Militares já se afastam de Bolsonaro em sinalização a LULA, diz jornalista

O comandante do Exército, Paulo Sérgio, O ministro da Defesa, Walter Braga Netto, e o presidente do Brasil, Jair Bolsonaro, durante o desfile de blindados da Marinha, que ficaram famosos por soltarem muita fumaça, na ocasião que teve por objetivo a intimidação do Congresso no dia da votação sobre o voto impresso / Foto de Evaristo Sá em 10 de agosto de 2021 / AFP. Na imagem principal, LULA aparece de costas | Sobreposição de imagens


PROGRESSISTAS POR UM BRASIL SOBERANO

A prova disso são os três recentes ‘episódios no Exército e na Marinha” que “tentam contornar” a “falta de interlocução atual com o ex-presidente‘, escreve

O afastamento de militares de Bolsonaro sugere que, nos casos dos episódios recentes do Exército e da Marinha, sinaliza a LULA uma abertura que substitui a falta de interlocução com o ex-presidente. As Forças Armadas demonstraram distanciamento do atual ocupante do Palácio do Planalto, o que sinaliza “posição e aceno a outros candidatos na disputa presidencial, com LULA à frente“, diz na Folha de São Paulo o jornalista Igor Gielow, acrescentando que seu jornal “ouviu de oficiais-generais das três Forças”.

Segundo sua matéria, “apesar de a interlocução com” LULA “ser basicamente inexistente neste momento, os eventos falariam por si e serviriam para tirar o bode de um golpe militar contra” o ex-presidente “em caso de vitória em outubro“.

Gielow lista três fatos ocorridos nas duas últimas semanas que “se colocaram na sempre espinhosa relação entre os militares e Bolsonaro“:

No primeiro, o jornalista lembrou que “o Exército determinou que todos os 67 exercícios militares programados para o ano fossem encerrados até setembro para liberar a tropa no caso de haver violência eleitoral ou, ainda pior, algum cenário ao estilo Capitólio dos EUA“.

No segundo, Gielow argumentou, ainda com relação ao Exército, sobre as “diretrizes no trato público da pandemia que vão contra o negacionismo preconizado por Bolsonaro, em particular criminalizando a divulgação de fake news, tão ao gosto do bolsonarismo, o que causou ruído no Planalto“.

Finalmente, e mais ruidosamente ainda, ocorreu a divulgação da polêmica e “duríssima nota” do “diretor-presidente da Anvisa (Agência Nacional de Vigilância Sanitária), Antonio Barra Torres“, em que o contra-almirante chama “o presidente à responsabilidade por ter acusado o órgão de ter interesses escusos na vacinação de crianças, que Bolsonaro critica“.

Gielow afirma que “o conjunto de eventos estabeleceu de saída no ano eleitoral uma linha divisória entre a balbúrdia presidencial e as Forças“, conforme disseram “fardados em altos postos do serviço ativo” e, “mais que isso, buscou dizer aos candidatos ao Planalto que, independentemente de quem vença a eleição, a Força se manterá neutra“.

Segundo o jornalista, generais, almirantes e brigadeiros dizem que o foco é LULA, pois “na cúpula, há o pragmatismo de que hoje” o ex-presidente “é o favorito para vencer a eleição”, sendo a “leitura benigna” a “de que os militares buscam reiterar isenção” e a “mais maquiavélica a de que não querem revanchismo por parte do novo chefe, caso o petista volte ao poder“.

Todos os ouvidos lembram o que chamam de tempos de vacas gordas sob LULA”, prossegue Gielow em seu texto.

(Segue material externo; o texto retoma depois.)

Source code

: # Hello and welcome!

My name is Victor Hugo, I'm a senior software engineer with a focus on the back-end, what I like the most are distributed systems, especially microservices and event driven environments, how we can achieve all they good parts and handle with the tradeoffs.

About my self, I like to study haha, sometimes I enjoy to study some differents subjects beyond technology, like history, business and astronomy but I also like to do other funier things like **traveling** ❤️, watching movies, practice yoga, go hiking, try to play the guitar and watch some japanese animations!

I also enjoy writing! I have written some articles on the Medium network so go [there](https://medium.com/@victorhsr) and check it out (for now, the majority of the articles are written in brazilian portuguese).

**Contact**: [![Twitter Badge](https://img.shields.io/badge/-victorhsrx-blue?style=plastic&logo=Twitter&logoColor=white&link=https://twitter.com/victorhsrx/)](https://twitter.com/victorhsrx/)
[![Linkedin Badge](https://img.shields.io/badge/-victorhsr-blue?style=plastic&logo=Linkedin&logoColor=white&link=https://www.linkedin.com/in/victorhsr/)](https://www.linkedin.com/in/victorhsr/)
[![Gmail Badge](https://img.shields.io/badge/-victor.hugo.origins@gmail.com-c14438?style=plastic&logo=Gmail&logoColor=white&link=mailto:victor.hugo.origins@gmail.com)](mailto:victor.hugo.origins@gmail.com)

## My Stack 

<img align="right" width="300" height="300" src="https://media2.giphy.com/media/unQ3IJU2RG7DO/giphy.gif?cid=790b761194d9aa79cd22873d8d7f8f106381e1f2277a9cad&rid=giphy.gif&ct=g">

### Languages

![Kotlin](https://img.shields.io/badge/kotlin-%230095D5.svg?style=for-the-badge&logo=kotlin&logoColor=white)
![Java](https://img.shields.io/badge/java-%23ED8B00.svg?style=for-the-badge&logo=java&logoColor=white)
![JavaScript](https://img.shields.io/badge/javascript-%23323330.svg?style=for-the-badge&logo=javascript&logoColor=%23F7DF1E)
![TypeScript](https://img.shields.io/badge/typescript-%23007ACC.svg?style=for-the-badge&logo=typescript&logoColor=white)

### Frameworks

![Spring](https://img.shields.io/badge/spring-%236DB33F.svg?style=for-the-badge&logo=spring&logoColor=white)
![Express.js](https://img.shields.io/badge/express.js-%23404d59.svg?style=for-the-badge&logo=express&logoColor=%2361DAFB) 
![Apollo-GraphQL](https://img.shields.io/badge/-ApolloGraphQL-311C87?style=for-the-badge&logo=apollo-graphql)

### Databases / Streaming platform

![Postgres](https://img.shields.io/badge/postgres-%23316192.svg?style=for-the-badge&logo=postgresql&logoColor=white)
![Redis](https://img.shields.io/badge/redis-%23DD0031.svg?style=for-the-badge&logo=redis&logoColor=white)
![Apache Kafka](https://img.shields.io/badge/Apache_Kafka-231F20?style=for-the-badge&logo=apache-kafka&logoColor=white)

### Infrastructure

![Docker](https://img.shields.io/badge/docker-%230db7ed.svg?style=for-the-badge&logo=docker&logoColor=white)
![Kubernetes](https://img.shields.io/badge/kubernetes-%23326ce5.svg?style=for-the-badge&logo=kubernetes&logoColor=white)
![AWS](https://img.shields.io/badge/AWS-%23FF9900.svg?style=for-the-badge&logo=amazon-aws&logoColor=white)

Nas gestões passadas do ex-presidente o jornalista lembra que “a bonança internacional das commodities e uma gestão fiscal responsável até a etapa final de seu mandato permitiram o reequipamento das Forças com programas como o de submarinos, de caças e de blindados“.

LULA “vê com reserva o comportamento do Exército em 2018, quando o então comandante Eduardo Villas Bôas pressionou o Supremo Tribunal Federal em um tuíte para não conceder habeas corpus que evitaria sua prisão“, escreve o jornalista. Mas, “por outro lado“, a força diz não acreditar na existência de “óbice institucional algum numa eventual relação” com o ex-presidente.

“LULA tem compreendido os sinais de fumaça que vêm da caserna“, opina Gielow.